Run a fresh DomainLens audit and use the report as your priority list.
What robots.txt actually does
Robots.txt is a crawl-control file. It tells well-behaved crawlers which paths they are allowed to request, but it does not remove URLs from the search index by itself.
That distinction matters. A URL blocked in robots.txt can still be discovered through links and appear in search with limited information. Use noindex or redirects when the goal is index removal.
Safe rules to follow
- Keep the file available at /robots.txt and return a 200 response.
- Declare your XML sitemap so crawlers can discover canonical URLs faster.
- Block crawl traps, internal search pages, and endless parameter combinations.
- Do not block CSS, JavaScript, images, or rendered resources Google needs to evaluate the page.
Common mistakes
- Leaving Disallow: / from staging after launch.
- Blocking pages that should pass canonical or noindex signals.

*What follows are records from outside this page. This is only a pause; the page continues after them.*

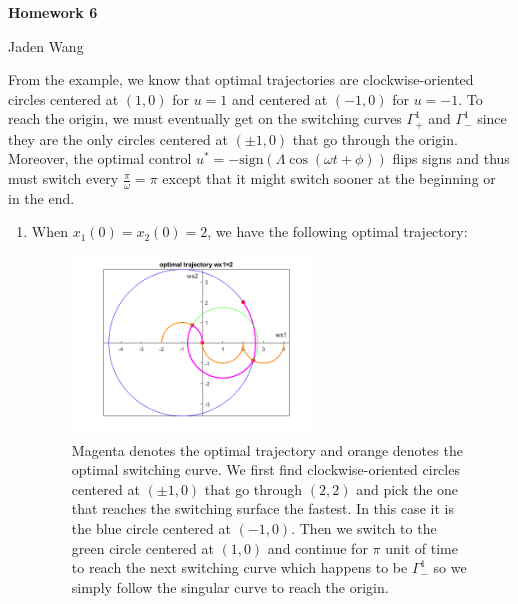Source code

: \documentclass[12pt]{article}
\begin{document}
\centerline {\textsf{\textbf{\LARGE{Homework 6}}}}
\centerline {Jaden Wang}
\vspace{.15in}
\begin{problem}[1]
From the example, we know that optimal trajectories are clockwise-oriented circles centered at $ ( 1,0)$ for $ u=1$  and centered at $ (-1,0)$ for $ u = - 1$. To reach the origin, we must eventually get on the switching curves $ \Gamma_+^{1} $ and $ \Gamma_{-}^{1}$ since they are the only circles centered at $ (\pm1,0)$ that go through the origin. Moreover, the optimal control $ u^*  = - \text{sign}(\Lambda \cos(\omega t + \phi))$ flips signs and thus must switch every  $ \frac{\pi}{ \omega} = \pi$ except that it might switch sooner at the beginning or in the end. 

\begin{enumerate}[label=(\alph*)]
\item When $ x_1(0) = x_2(0)=2$, we have the following optimal trajectory:
~\begin{figure}[H]
	\centering
	\includegraphics[width=0.6\textwidth]{./figures/6.1.png}
\caption{Magenta denotes the optimal trajectory and orange denotes the optimal switching curve. We first find clockwise-oriented circles centered at $ (\pm 1,0)$ that go through $ (2,2)$ and pick the one that reaches the switching surface the fastest. In this case it is the blue circle centered at  $ (-1,0)$. Then we switch to the green circle centered at $ (1,0)$ and continue for $ \pi$ unit of time to reach the next switching curve which happens to be $ \Gamma_{-}^{1}$ so we simply follow the singular curve to reach the origin.}
\end{figure}


\end{enumerate}
\end{problem}
\end{document}
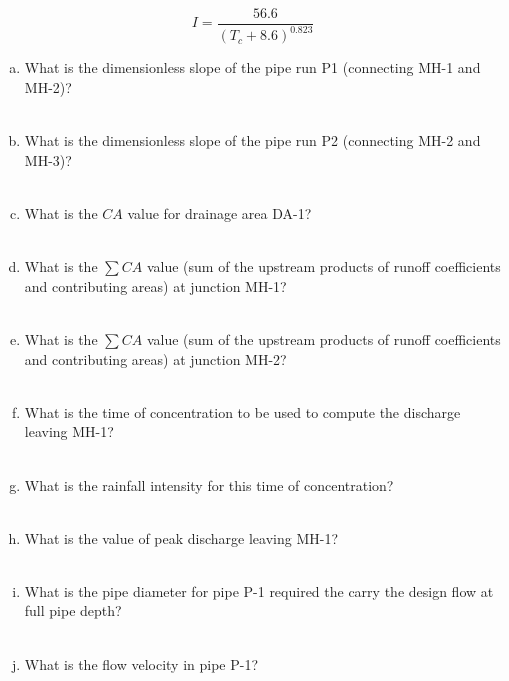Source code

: \documentclass[12pt]{article}
\begin{document}
\begin{enumerate}
\begin{equation}
I = \frac{56.6}{(T_c + 8.6)^{0.823}}
\label{eqn:intensity1}
\end{equation}

\begin{enumerate}[a)]
\item What is the dimensionless slope of the pipe run P1 (connecting MH-1 and MH-2)? ~\\~\\
\item What is the dimensionless slope of the pipe run P2 (connecting MH-2 and MH-3)?  ~\\~\\
\item What is the $CA$ value for drainage area DA-1?  ~\\~\\
\item What is the $\sum{CA}$ value (sum of the upstream products of runoff coefficients and contributing areas) at junction MH-1?  ~\\~\\
\item What is the $\sum{CA}$ value (sum of the upstream products of runoff coefficients and contributing areas) at junction MH-2?  ~\\~\\
\item What is the time of concentration to be used to compute the discharge leaving MH-1?  ~\\~\\
\item What is the rainfall intensity for this time of concentration?  ~\\~\\
\item What is the value of peak discharge leaving MH-1?  ~\\~\\
\item What is the pipe diameter for pipe P-1 required the carry the design flow at full pipe depth?  ~\\~\\
\item What is the flow velocity in pipe P-1?  ~\\~\\

\end{enumerate}
\end{enumerate}
\end{document}
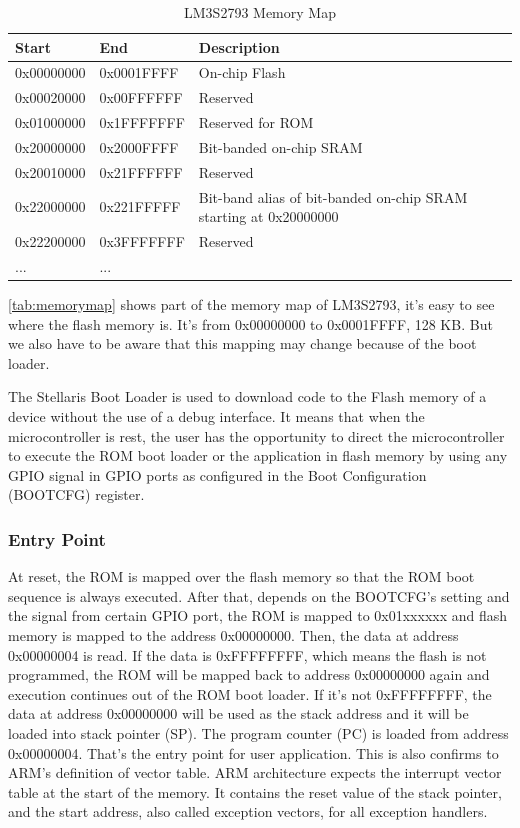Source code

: \begin{center}
	\begin{table}
		\begin{tabular}{|p{1.6cm} p{1.6cm} p{4cm}|} 
			\hline
			Start & End & Description \\ [0.5ex] 
			\hline\hline
			0x00000000 & 0x0001FFFF & On-chip Flash \\ 
			\hline
			0x00020000 & 0x00FFFFFF & Reserved \\
			\hline
			0x01000000 & 0x1FFFFFFF & Reserved for ROM \\
			\hline
			0x20000000 & 0x2000FFFF & Bit-banded on-chip SRAM \\
			\hline
			0x20010000 & 0x21FFFFFF & Reserved \\
			\hline
			0x22000000 & 0x221FFFFF & Bit-band alias of bit-banded on-chip SRAM starting at 0x20000000 \\
			\hline
			0x22200000 & 0x3FFFFFFF & Reserved \\
			\hline
			... & ... &   \\ [1ex] 
			\hline
		\end{tabular}
		\caption{LM3S2793 Memory Map}
		\label{tab:memorymap}
	\end{table}
\end{center}

\autoref{tab:memorymap} shows part of the memory map of LM3S2793, it's easy to see where the flash memory is. It's from 0x00000000 to 0x0001FFFF, 128 KB. But we also have to be aware that this mapping may change because of the boot loader.

The Stellaris Boot Loader is used to download code to the Flash memory of a device without the use of a debug interface. It means that when the microcontroller is rest, the user has the opportunity to direct the microcontroller to execute the ROM boot loader or the application in flash memory by using any GPIO signal in GPIO ports as configured in the Boot Configuration (BOOTCFG) register.


\subsubsection{Entry Point}
At reset, the ROM is mapped over the flash memory so that the ROM boot sequence is always executed. After that, depends on the BOOTCFG's setting and the signal from certain GPIO port, the ROM is mapped to 0x01xxxxxx and flash memory is mapped to the address 0x00000000. Then, the data at address 0x00000004 is read. If the data is 0xFFFFFFFF, which means the flash is not programmed, the ROM will be mapped back to address 0x00000000 again and execution continues out of the ROM boot loader. If it's not 0xFFFFFFFF, the data at address 0x00000000 will be used as the stack address and it will be loaded into stack pointer (SP). The program counter (PC) is loaded from address 0x00000004. That's the entry point for user application. This is also confirms to ARM's definition of vector table. ARM architecture expects the interrupt vector table at the start of the memory. It contains the reset value of the stack pointer, and the start address, also called exception vectors, for all exception handlers.  

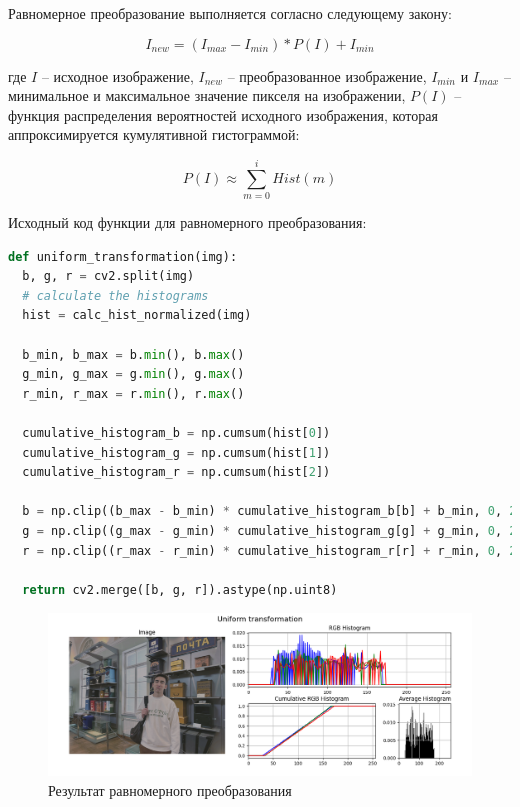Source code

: Равномерное преобразование выполняется согласно следующему закону:

\begin{equation}
  I_{new} = \left( I_{max} - I_{min} \right) * P(I) + I_{min}
\end{equation}

где $I$ -- исходное изображение, $I_{new}$ -- преобразованное изображение, $I_{min}$ и $I_{max}$ -- минимальное и максимальное значение пикселя на изображении, $P(I)$ -- функция распределения вероятностей исходного изображения, которая аппроксимируется кумулятивной гистограммой: 

\begin{equation}
  P(I) \approx \sum\limits_{m=0}^{i} Hist(m)
\end{equation}

Исходный код функции для равномерного преобразования:

\begin{lstlisting}[language=Python]
def uniform_transformation(img):
  b, g, r = cv2.split(img)
  # calculate the histograms
  hist = calc_hist_normalized(img)

  b_min, b_max = b.min(), b.max()
  g_min, g_max = g.min(), g.max()
  r_min, r_max = r.min(), r.max()

  cumulative_histogram_b = np.cumsum(hist[0]) 
  cumulative_histogram_g = np.cumsum(hist[1])
  cumulative_histogram_r = np.cumsum(hist[2])

  b = np.clip((b_max - b_min) * cumulative_histogram_b[b] + b_min, 0, 255)
  g = np.clip((g_max - g_min) * cumulative_histogram_g[g] + g_min, 0, 255)
  r = np.clip((r_max - r_min) * cumulative_histogram_r[r] + r_min, 0, 255)

  return cv2.merge([b, g, r]).astype(np.uint8)
\end{lstlisting}

\begin{figure}[H]
    \centering
    \includegraphics[width=\textwidth]{../results/Uniform transformation.png}
    \caption{Результат равномерного преобразования}
    \label{fig:uniform}
\end{figure}

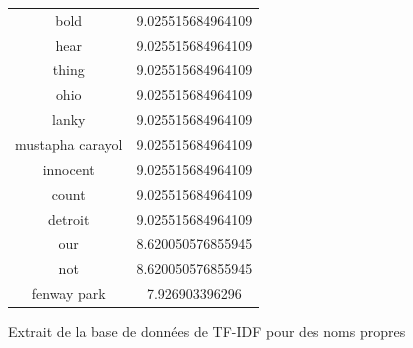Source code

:\documentclass[a4paper, 12pt]{article}
\begin{document}
\begin{figure}[!h]
\begin{center}
\begin{tabular}{|c|c|}
  bold  & 9.025515684964109 \\
  hear  & 9.025515684964109 \\
  thing  & 9.025515684964109 \\
  ohio  & 9.025515684964109 \\
  lanky  & 9.025515684964109 \\
  mustapha carayol  & 9.025515684964109 \\
  innocent  & 9.025515684964109 \\
  count  & 9.025515684964109 \\
  detroit  & 9.025515684964109 \\
  our  & 8.620050576855945 \\
  not  & 8.620050576855945 \\
  fenway park  & 7.926903396296 \\
  \hline
 \end{tabular}
\label{fig:TFIDFNoms}
\caption{Extrait de la base de données de TF-IDF pour des noms propres}
\end{center}
\end{figure}

\newpage
\printindex
\end{document}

- Assuming robots.txt is a security feature for private URLs.
- Testing only the homepage and missing blocked templates deeper in the site.
How to validate changes
After editing robots.txt, run a fresh DomainLens audit and inspect important URLs in Google Search Console. Confirm that the rendered page, canonical target, sitemap, and robots rules agree.
For large sites, review server logs after deployment. A clean robots.txt file should reduce wasted crawling without hiding pages that need to rank.